Après avoir brièvement présenté l'origine du laque, l'auteur expose la technique des décors en Chine (laques peints avec application d'or et d'argent) puis au Japon (le maki-e et le style Namban) en passant par les laques de Coromandel (côte est de la péninsule indienne) soulignant qu'en Europe, la préférence se portait sur les laques japonais considérés comme de meilleure facture que les autres. Il faut dire qu'en Occident, la maîtrise de cet art d'Orient ne connaissait aucun équivalent...
Quelles étaient donc ces pièces d'importation qui fascinèrent les Européens, et particulièrement les Français, malgré leur prix inabordable ? On eut d'abord goût pour les grands meubles, les paravents à 6, 8 ou plus vantaux, les cabinets, les coffres, les secrétaires et bureaux. Puis, à cause des difficultés et des coûts du transport, de la fragilité et de l'encombrement, se développa plutôt l'attirance pour les petits objets laqués : les "cabarets", les boîtes, les cassettes. L'auteur expose de manière très détaillée, l'organisation du marché, les prix, les lieux de vente. Il aborde également l'évolution du goût et de la mode, et donc de l'offre, qui aboutit à ce que les grands objets, meubles et paravents, soient dépecés pour servir de placage pour les décors des plafonds, des meubles d'ébénisterie, telles des commodes, voire des vases ou des bijoux.
Qui avait les moyens financiers d'acquérir ces pièces exceptionnelles de grand luxe ? Essentiellement, les cours royales et impériales, le Garde-Meuble de la Couronne, et quelques membres d'une élite sociale et financière, citons par exemple, la duchesse de Mazarin, Mme de Pompadour, le Duc de Richelieu, le Duc de Lorraine...

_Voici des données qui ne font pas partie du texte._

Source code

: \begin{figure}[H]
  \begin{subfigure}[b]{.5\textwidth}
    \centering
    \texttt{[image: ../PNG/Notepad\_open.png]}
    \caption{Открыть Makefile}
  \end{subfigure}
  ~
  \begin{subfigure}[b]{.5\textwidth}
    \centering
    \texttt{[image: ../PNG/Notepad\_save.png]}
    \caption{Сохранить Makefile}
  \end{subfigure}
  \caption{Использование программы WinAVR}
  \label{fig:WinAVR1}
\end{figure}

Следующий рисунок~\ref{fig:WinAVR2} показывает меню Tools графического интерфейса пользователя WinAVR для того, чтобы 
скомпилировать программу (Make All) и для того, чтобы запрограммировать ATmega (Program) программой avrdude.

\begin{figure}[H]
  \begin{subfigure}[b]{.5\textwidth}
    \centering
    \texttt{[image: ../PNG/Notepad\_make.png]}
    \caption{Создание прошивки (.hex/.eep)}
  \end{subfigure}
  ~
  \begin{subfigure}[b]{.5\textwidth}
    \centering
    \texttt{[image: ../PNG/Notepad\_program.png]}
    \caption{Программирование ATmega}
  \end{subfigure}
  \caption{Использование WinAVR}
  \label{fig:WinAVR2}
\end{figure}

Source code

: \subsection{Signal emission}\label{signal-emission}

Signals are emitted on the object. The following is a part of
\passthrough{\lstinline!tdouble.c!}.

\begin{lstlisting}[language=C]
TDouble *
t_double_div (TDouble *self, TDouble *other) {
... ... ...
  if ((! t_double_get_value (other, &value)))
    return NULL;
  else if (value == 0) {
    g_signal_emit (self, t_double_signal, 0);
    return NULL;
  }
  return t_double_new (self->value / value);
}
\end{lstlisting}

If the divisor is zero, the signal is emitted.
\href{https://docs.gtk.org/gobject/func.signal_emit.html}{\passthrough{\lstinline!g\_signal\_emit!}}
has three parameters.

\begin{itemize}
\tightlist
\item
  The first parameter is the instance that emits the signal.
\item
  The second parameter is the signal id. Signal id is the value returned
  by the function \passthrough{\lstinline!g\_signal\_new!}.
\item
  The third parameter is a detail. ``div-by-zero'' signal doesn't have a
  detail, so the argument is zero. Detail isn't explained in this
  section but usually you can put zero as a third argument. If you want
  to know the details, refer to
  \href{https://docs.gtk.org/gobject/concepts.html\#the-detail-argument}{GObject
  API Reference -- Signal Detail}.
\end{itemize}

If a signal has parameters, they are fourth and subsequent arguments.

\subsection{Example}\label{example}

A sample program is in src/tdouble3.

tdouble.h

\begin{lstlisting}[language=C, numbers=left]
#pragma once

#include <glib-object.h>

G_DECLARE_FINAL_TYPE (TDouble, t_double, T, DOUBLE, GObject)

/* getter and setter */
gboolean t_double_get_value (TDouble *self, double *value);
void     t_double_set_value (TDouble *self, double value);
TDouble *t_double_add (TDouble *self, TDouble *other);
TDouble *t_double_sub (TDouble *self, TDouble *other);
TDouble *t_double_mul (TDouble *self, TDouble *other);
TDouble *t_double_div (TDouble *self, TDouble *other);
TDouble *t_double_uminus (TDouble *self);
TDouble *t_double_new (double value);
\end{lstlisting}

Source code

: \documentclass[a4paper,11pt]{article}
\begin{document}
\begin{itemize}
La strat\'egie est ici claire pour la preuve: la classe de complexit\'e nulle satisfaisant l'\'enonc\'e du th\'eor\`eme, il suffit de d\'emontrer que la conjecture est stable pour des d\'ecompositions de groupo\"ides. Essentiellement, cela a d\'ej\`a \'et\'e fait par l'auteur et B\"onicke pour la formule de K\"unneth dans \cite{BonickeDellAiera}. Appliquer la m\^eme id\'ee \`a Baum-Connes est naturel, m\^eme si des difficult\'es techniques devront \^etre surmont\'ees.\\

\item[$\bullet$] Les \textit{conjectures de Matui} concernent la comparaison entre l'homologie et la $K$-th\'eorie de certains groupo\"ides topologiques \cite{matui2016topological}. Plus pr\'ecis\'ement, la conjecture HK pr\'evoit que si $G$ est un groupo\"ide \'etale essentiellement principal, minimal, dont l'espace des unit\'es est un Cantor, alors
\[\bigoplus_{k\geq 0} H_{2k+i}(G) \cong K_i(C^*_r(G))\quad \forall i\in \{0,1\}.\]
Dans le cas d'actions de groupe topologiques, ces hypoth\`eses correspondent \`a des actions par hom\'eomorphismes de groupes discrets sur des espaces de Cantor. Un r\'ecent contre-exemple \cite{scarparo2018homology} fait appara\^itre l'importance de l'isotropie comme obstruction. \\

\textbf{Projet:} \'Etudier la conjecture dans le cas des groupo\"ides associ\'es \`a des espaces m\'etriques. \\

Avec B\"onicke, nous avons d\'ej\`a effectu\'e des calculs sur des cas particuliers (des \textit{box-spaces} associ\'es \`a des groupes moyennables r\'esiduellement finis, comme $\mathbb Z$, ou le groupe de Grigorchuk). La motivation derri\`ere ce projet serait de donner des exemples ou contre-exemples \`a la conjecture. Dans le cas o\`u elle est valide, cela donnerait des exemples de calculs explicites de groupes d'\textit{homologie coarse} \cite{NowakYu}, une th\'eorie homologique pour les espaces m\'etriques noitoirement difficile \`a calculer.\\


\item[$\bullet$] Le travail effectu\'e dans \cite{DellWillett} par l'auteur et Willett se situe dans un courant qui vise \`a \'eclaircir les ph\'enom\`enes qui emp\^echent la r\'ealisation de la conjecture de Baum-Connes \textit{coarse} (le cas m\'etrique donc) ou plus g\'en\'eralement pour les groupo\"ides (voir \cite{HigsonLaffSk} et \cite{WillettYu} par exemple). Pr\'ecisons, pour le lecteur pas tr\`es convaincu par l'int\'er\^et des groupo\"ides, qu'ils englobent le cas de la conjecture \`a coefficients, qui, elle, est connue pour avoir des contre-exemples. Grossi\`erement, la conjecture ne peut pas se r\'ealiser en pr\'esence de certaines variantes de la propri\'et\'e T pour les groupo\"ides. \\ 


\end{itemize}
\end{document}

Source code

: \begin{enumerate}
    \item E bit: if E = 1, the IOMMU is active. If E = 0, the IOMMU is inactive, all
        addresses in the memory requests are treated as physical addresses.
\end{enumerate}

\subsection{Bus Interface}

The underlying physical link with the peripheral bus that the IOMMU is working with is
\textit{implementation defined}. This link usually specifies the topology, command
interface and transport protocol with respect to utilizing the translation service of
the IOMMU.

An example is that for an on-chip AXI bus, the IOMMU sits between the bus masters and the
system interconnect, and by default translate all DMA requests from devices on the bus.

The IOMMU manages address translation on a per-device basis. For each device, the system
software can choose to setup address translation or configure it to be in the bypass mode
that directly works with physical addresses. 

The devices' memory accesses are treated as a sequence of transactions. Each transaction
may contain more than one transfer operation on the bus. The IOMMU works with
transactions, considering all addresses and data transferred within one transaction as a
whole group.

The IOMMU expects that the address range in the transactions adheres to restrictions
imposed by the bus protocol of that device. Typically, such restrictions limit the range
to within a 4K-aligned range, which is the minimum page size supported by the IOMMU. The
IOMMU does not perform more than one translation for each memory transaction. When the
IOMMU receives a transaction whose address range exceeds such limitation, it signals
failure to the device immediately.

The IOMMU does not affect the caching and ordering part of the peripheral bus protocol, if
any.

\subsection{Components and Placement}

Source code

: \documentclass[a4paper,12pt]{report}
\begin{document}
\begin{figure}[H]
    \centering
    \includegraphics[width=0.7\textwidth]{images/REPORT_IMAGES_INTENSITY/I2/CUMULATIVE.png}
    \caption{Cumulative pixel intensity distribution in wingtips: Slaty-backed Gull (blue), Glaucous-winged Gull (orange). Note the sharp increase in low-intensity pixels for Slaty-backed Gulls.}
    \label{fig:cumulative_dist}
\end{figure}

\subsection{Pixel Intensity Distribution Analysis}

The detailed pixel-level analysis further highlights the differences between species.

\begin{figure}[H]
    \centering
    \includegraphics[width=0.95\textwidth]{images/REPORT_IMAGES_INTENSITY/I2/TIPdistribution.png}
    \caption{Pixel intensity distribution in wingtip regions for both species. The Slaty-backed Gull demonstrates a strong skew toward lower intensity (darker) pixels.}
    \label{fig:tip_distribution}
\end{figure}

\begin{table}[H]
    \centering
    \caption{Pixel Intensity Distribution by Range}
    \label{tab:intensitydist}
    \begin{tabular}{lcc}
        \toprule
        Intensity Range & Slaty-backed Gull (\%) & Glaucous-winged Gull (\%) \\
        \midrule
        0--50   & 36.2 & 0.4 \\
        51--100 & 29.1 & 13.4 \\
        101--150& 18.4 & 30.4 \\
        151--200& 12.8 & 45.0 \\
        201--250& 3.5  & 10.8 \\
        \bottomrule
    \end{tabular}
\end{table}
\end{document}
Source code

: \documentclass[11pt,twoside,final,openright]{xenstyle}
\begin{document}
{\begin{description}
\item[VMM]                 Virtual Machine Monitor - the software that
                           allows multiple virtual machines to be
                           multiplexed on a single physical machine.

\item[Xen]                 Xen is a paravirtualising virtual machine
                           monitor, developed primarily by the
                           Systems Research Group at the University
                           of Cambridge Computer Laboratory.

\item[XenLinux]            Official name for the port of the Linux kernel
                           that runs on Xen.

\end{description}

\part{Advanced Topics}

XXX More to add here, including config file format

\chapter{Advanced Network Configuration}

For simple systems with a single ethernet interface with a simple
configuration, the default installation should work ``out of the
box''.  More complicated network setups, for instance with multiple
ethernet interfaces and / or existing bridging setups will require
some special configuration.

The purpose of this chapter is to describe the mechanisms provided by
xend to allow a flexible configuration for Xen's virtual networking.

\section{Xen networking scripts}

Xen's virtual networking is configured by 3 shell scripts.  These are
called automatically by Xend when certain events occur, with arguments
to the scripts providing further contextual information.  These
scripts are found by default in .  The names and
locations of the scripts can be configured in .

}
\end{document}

A la cour de France, si Louis XIV appréciait de tels objets laqués (dont plusieurs offerts par le roi du Siam, parce que leur valeur et leur rareté coïncidaient avec la dignité royale), Louis XV et Louis XVI ne se montrèrent guère enthousiastes. Seule Marie-Antoinette, qui tenait ce goût de sa mère l'impératrice Marie-Thérèse, adorait les objets laqués au point d'en constituer une collection à titre privé, un chapitre entier est d'ailleurs consacré à la collection de la reine.
Points forts
Grâce à cet ouvrage fort complet par le texte et magnifiquement illustré par les photographies, on reste ébloui par la beauté de ces objets grands ou petits, tous exquis dans leur perfection, admirant le savoir-faire des artisans laqueurs, asiatiques puis européens par la suite. Désormais, quiconque, dans un musée, se trouvera en face d'une commode ou d'un bureau, généralement agrémenté de monture en bronze doré et de panneaux laqués, le regardera d'un autre œil, plus connaisseur qu'auparavant !
Quelques réserves
SSi ce livre est très beau, il est aussi très savant ! L'écriture du texte se rapproche plus de celle d'un spécialiste s'adressant à un public de connaisseurs que de celle d'un auteur soucieux de faire découvrir un métier d'art peu connu en France. En résulte des paragraphes "techniques", de nombreuses citations (en français de l'époque), des descriptions qui ne sont pas toujours accessibles aux lecteurs moyens mais qu'apprécieront les collectionneurs.
Encore un mot...
Précision de vocabulaire : on désigne la laque au féminin lorsque l'on parle de la matière première (extraite de l'arbre à laque, comme une sève) tandis qu'on réserve le masculin, le laque, à l'objet fini laqué. Au XVIIe on utilisait les termes "lachinage" et "verni" pour désigner des objets laqués et ce n'est qu'à partir des années 1720-1740, que le mot "laque" remplaça celui de "verni" qui resta cependant en usage jusqu'à la fin du XVIIIe, notamment dans les catalogues de ventes.
Une phrase
"Dans cet ouvrage, j'ai souhaité rédiger une synthèse sur l'histoire du goût pour les laques en France à l'époque moderne, depuis leur importation jusqu'à leur usage, soit pratique soit comme pièces de collection. Si l'appréhension des laques était différente de celles des porcelaines, l'intérêt suscité par ces objets témoignait de la fascination de l'Europe pour ces productions de la Fabuleuse Asie." (p. 13-14)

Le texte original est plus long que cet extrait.